======== EXERCISE INPUTS
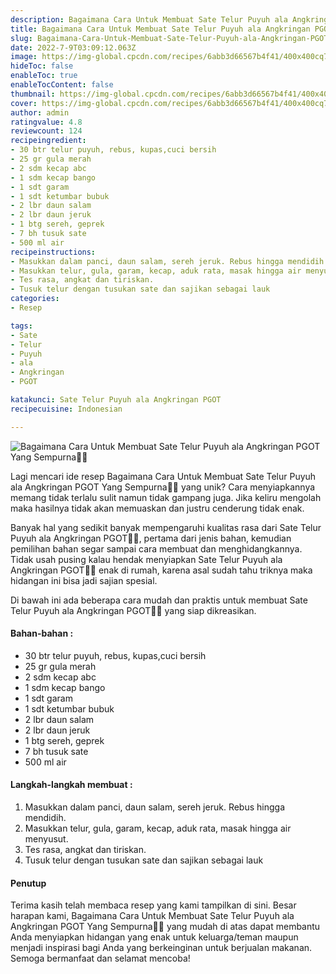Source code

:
 ```yaml
---
description: Bagaimana Cara Untuk Membuat Sate Telur Puyuh ala Angkringan PGOT Yang Sempurna"
title: Bagaimana Cara Untuk Membuat Sate Telur Puyuh ala Angkringan PGOT Yang Sempurna
slug: Bagaimana-Cara-Untuk-Membuat-Sate-Telur-Puyuh-ala-Angkringan-PGOT-Yang-Sempurna
date: 2022-7-9T03:09:12.063Z
image: https://img-global.cpcdn.com/recipes/6abb3d66567b4f41/400x400cq70/photo.jpg
hideToc: false
enableToc: true
enableTocContent: false
thumbnail: https://img-global.cpcdn.com/recipes/6abb3d66567b4f41/400x400cq70/photo.jpg
cover: https://img-global.cpcdn.com/recipes/6abb3d66567b4f41/400x400cq70/photo.jpg
author: admin
ratingvalue: 4.8
reviewcount: 124
recipeingredient:
- 30 btr telur puyuh, rebus, kupas,cuci bersih
- 25 gr gula merah
- 2 sdm kecap abc
- 1 sdm kecap bango
- 1 sdt garam
- 1 sdt ketumbar bubuk
- 2 lbr daun salam
- 2 lbr daun jeruk
- 1 btg sereh, geprek
- 7 bh tusuk sate
- 500 ml air
recipeinstructions:
- Masukkan dalam panci, daun salam, sereh jeruk. Rebus hingga mendidih.
- Masukkan telur, gula, garam, kecap, aduk rata, masak hingga air menyusut.
- Tes rasa, angkat dan tiriskan.
- Tusuk telur dengan tusukan sate dan sajikan sebagai lauk
categories:
- Resep

tags:
- Sate
- Telur
- Puyuh
- ala
- Angkringan
- PGOT

katakunci: Sate Telur Puyuh ala Angkringan PGOT
recipecuisine: Indonesian

---
```


![Bagaimana Cara Untuk Membuat Sate Telur Puyuh ala Angkringan PGOT Yang Sempurna👩‍🍳](https://img-global.cpcdn.com/recipes/6abb3d66567b4f41/400x400cq70/photo.jpg)

Lagi mencari ide resep Bagaimana Cara Untuk Membuat Sate Telur Puyuh ala Angkringan PGOT Yang Sempurna👩‍🍳 yang unik? Cara menyiapkannya memang tidak terlalu sulit namun tidak gampang juga. Jika keliru mengolah maka hasilnya tidak akan memuaskan dan justru cenderung tidak enak.

Banyak hal yang sedikit banyak mempengaruhi kualitas rasa dari Sate Telur Puyuh ala Angkringan PGOT👩‍🍳, pertama dari jenis bahan, kemudian pemilihan bahan segar sampai cara membuat dan menghidangkannya. Tidak usah pusing kalau hendak menyiapkan Sate Telur Puyuh ala Angkringan PGOT👩‍🍳 enak di rumah, karena asal sudah tahu triknya maka hidangan ini bisa jadi sajian spesial.

Di bawah ini ada beberapa cara mudah dan praktis untuk membuat Sate Telur Puyuh ala Angkringan PGOT👩‍🍳 yang siap dikreasikan.

<!--inarticleads1-->

#### Bahan-bahan :

- 30 btr telur puyuh, rebus, kupas,cuci bersih
- 25 gr gula merah
- 2 sdm kecap abc
- 1 sdm kecap bango
- 1 sdt garam
- 1 sdt ketumbar bubuk
- 2 lbr daun salam
- 2 lbr daun jeruk
- 1 btg sereh, geprek
- 7 bh tusuk sate
- 500 ml air

<!--inarticleads2-->

#### Langkah-langkah membuat :

1. Masukkan dalam panci, daun salam, sereh jeruk. Rebus hingga mendidih.
1. Masukkan telur, gula, garam, kecap, aduk rata, masak hingga air menyusut.
1. Tes rasa, angkat dan tiriskan.
1. Tusuk telur dengan tusukan sate dan sajikan sebagai lauk

#### Penutup

Terima kasih telah membaca resep yang kami tampilkan di sini. Besar harapan kami, Bagaimana Cara Untuk Membuat Sate Telur Puyuh ala Angkringan PGOT Yang Sempurna👩‍🍳 yang mudah di atas dapat membantu Anda menyiapkan hidangan yang enak untuk keluarga/teman maupun menjadi inspirasi bagi Anda yang berkeinginan untuk berjualan makanan. Semoga bermanfaat dan selamat mencoba!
================
• _WHAT TO WORK ON_
Of the lines above, copy each one that contains the word "recipes".

• _RESPONSE TO THIS EXERCISE_
image: https://img-global.cpcdn.com/recipes/6abb3d66567b4f41/400x400cq70/photo.jpg
thumbnail: https://img-global.cpcdn.com/recipes/6abb3d66567b4f41/400x400cq70/photo.jpg
cover: https://img-global.cpcdn.com/recipes/6abb3d66567b4f41/400x400cq70/photo.jpg
![Bagaimana Cara Untuk Membuat Sate Telur Puyuh ala Angkringan PGOT Yang Sempurna👩‍🍳](https://img-global.cpcdn.com/recipes/6abb3d66567b4f41/400x400cq70/photo.jpg)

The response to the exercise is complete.